This marks the first day of the dashboard week. We’re provided 5 different datasets on food, their nutrients, ingredients and retention factors (how much nutrients are retained after processing/cooking) and by the next day morning, we need to come up with a story or tool on Tableau, publish a blog post about it and finally present our dashboard. We are also free to use Alteryx or other tools we’ve learnt to prep the data or to get additional datasets.
You’re very welcome to explore the datasets from this link to get a better context of this blog post or if you feel like creating a visualisation yourself.
There’s a lot of data here and given the nature of the data which is based on food and nutrients, it can be challenging to find an interesting story (heaps of elements nutrients here, I feel like I’m taking Chemistry and Biology classes). So I decided to approach it from ‘The What’ and ‘The How’:
1) The What?
On the ‘What?’ aspect, I went for a narrow approach, only focusing on one food classification group, ‘Fish and Seafood’. But in the end, it’s still difficult to squeeze in interesting insights on their own, which led me to emphasise more on the ‘How’.
2) The How?
I focused on how I can deliver the insights in an engaging way through my dashboard interactions on Tableau and presentation. Since it’s meant to be published on our Tableau Public account and is not a client project, we have the freedom to be as creative as we want. So rather than creating a conventional visualisation, I went for a quiz-like dashboard to encourage the audience to be involved and chose a topic that’s relevant to everyone. Most of us love sushi and other seafood!
Here are the screenshots of my dashboard:
All in all, I intended my dashboard to provide basic knowledge about the content of toxic heavy metal elements in seafood. The time constraint is definitely a challenge for me and if I have more time, I would have added more information on the harms of these elements in your diet and would probably also include a better comparison of these intake amount to a person’s normal serving. Well, probably it’s going to be a story for another time.
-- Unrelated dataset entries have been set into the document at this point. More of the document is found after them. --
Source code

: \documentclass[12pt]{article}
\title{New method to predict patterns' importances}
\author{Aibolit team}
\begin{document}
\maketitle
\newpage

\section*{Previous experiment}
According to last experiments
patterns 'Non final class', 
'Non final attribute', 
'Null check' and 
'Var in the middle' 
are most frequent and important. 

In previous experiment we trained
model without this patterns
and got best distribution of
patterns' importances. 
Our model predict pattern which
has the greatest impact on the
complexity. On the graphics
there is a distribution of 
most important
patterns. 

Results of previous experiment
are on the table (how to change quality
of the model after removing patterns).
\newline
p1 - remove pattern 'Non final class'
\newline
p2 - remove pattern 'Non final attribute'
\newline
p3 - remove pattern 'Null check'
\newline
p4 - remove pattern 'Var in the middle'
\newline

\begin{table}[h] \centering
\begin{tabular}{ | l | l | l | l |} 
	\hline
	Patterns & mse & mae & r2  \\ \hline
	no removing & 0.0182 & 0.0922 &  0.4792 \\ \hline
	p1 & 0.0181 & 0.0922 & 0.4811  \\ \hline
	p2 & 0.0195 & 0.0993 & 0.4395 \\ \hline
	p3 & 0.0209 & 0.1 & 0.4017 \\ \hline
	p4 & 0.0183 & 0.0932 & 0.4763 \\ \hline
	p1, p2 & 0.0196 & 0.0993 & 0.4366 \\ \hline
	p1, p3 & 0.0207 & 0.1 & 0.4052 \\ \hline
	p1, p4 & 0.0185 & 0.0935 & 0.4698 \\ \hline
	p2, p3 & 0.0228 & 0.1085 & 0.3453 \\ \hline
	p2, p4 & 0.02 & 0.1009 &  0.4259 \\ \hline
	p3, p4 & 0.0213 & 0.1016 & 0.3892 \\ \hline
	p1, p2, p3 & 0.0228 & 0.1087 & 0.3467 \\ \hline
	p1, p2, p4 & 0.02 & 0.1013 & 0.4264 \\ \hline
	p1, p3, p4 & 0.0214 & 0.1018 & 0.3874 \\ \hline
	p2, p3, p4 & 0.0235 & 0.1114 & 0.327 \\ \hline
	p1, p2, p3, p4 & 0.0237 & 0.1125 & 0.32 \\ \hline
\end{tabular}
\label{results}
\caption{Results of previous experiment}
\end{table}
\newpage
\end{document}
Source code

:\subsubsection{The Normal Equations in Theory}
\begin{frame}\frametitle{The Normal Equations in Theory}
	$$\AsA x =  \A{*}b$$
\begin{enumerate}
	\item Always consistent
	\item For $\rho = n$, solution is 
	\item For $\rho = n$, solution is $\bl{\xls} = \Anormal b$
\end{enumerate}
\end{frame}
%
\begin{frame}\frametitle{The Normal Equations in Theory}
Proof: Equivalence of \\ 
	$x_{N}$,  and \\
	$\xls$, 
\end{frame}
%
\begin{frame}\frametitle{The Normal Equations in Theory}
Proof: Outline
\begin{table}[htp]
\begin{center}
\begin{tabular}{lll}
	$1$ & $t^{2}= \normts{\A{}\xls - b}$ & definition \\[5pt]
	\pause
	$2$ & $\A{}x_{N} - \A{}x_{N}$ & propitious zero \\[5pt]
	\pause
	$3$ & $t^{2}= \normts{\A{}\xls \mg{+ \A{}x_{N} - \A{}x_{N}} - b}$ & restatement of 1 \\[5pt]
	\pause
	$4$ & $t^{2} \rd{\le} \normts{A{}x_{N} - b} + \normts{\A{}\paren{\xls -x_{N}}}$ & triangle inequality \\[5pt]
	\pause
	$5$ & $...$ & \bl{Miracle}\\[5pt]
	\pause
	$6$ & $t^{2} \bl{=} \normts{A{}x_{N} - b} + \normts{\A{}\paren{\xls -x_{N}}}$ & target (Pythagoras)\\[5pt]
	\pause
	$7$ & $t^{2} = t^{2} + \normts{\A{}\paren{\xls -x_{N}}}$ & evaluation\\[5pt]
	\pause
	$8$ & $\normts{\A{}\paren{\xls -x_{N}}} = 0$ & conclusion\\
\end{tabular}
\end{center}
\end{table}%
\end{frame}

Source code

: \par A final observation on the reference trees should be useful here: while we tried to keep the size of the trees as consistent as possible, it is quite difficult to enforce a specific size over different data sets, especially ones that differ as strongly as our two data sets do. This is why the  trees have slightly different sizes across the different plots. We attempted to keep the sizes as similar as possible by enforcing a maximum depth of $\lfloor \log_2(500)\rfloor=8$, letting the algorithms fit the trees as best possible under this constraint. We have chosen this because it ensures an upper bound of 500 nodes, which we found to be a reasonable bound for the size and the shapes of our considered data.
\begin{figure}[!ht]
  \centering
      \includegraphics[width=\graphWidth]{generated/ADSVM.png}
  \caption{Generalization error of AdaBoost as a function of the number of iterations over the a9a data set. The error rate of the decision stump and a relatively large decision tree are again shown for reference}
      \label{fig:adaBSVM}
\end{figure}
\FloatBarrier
For tasks with tight deadlines, it’s important to time-box – assign time limits to small sections of your tasks. In most cases, it’s tempting to prolong a certain part of your whole work process, such as brainstorming for ideas. Usually what will cross your mind is that if you stick a bit longer, you’ll finally “find it” and can create your best ever visualisation out of that gem. But before you realise it, time quickly passed and it’s already just 30 minutes away from your deadline. Aim to meet the minimum first and if you have spare time, you can add the additional bits.